JOAQUÍN ESTEFANÍA / EL PAÍS
España introdujo en su Constitución hace unos meses, a través de una reforma de extrema urgencia y sin apenas debate, la regla de oro del equilibrio presupuestario que se ha aprobado ahora con carácter obligatorio en la cumbre de Bruselas. Hasta ahora no sirvió: la prima de riesgo siguió apretando y los mercados no se calmaron. Con ello se acabó con una herramienta clásica de la política económica (utilizada tanto por los conservadores como por los socialdemócratas) como es el uso del déficit público en tiempos duros o para avanzar en la convergencia real con los países más avanzados. No se ha tenido en cuenta que fue la crisis financiera la que causó el aumento del déficit público y de la deuda soberana, y no el déficit y la deuda los que trajeron la Gran Recesión.

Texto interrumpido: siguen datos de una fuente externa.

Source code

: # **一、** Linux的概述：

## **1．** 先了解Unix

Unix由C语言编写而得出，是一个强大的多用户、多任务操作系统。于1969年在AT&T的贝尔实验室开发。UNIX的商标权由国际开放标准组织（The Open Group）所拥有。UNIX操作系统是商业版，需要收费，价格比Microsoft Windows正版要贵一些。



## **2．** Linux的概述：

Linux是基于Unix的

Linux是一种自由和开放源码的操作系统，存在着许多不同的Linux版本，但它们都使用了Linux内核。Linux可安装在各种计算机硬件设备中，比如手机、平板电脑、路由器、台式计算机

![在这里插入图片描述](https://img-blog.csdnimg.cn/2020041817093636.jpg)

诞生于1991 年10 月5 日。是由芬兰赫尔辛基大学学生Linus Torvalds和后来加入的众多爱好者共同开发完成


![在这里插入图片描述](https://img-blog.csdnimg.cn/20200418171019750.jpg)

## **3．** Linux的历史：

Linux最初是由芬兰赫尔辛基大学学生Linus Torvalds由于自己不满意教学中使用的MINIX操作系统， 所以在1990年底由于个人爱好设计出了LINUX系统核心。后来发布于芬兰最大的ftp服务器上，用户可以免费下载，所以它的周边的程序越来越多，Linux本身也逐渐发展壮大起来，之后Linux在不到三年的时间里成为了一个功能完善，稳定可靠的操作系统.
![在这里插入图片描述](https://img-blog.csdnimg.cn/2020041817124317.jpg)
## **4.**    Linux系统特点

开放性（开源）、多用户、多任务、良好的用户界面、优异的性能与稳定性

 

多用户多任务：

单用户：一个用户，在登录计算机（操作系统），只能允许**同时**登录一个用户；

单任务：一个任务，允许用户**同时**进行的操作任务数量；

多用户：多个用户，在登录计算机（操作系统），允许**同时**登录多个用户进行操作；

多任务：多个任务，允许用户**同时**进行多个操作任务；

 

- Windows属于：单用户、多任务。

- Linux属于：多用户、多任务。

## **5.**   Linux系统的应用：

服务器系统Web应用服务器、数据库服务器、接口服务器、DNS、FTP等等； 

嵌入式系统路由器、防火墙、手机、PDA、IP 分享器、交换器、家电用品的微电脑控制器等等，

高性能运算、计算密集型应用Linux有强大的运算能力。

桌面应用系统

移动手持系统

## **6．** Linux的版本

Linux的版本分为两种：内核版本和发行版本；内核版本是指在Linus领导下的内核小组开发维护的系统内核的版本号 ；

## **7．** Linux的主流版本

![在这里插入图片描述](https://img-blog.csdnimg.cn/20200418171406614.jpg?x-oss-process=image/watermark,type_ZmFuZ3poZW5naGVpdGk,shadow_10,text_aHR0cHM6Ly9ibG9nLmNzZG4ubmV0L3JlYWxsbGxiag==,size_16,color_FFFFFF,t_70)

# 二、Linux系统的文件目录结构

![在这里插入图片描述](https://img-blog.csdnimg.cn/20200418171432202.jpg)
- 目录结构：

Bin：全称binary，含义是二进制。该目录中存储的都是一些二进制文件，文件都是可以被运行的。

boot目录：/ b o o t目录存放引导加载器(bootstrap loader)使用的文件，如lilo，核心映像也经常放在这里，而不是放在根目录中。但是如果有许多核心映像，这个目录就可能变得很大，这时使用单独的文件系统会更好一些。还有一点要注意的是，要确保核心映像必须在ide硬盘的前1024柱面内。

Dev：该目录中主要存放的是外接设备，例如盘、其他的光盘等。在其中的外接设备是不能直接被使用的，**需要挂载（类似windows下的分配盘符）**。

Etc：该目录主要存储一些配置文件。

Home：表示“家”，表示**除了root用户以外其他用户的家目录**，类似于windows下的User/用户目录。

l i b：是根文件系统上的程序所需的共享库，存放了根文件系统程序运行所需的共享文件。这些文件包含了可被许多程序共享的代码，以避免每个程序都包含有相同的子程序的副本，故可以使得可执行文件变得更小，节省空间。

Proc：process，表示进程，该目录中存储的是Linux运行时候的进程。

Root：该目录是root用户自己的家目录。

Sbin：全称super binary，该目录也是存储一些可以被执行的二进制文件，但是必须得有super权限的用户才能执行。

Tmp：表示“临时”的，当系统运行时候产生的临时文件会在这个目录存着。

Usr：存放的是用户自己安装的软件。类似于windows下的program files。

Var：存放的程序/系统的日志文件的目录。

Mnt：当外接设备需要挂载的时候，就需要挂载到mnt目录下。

Las preguntas de antaño se multiplican ahora: ¿con qué políticas públicas va a contar España, y los otros países afectados, para acortar el déficit de convergencia real con los países ricos, máxime en una coyuntura larga de estancamiento como la de ahora?; ¿cómo se va a generar actividad en la parte baja del ciclo económico?; ¿con qué argumentos se va a aplicar la ley de Economía Sostenible, que trata de modificar un modelo de crecimiento basado en el ladrillo y el turismo barato, sin herramientas públicas de transformación?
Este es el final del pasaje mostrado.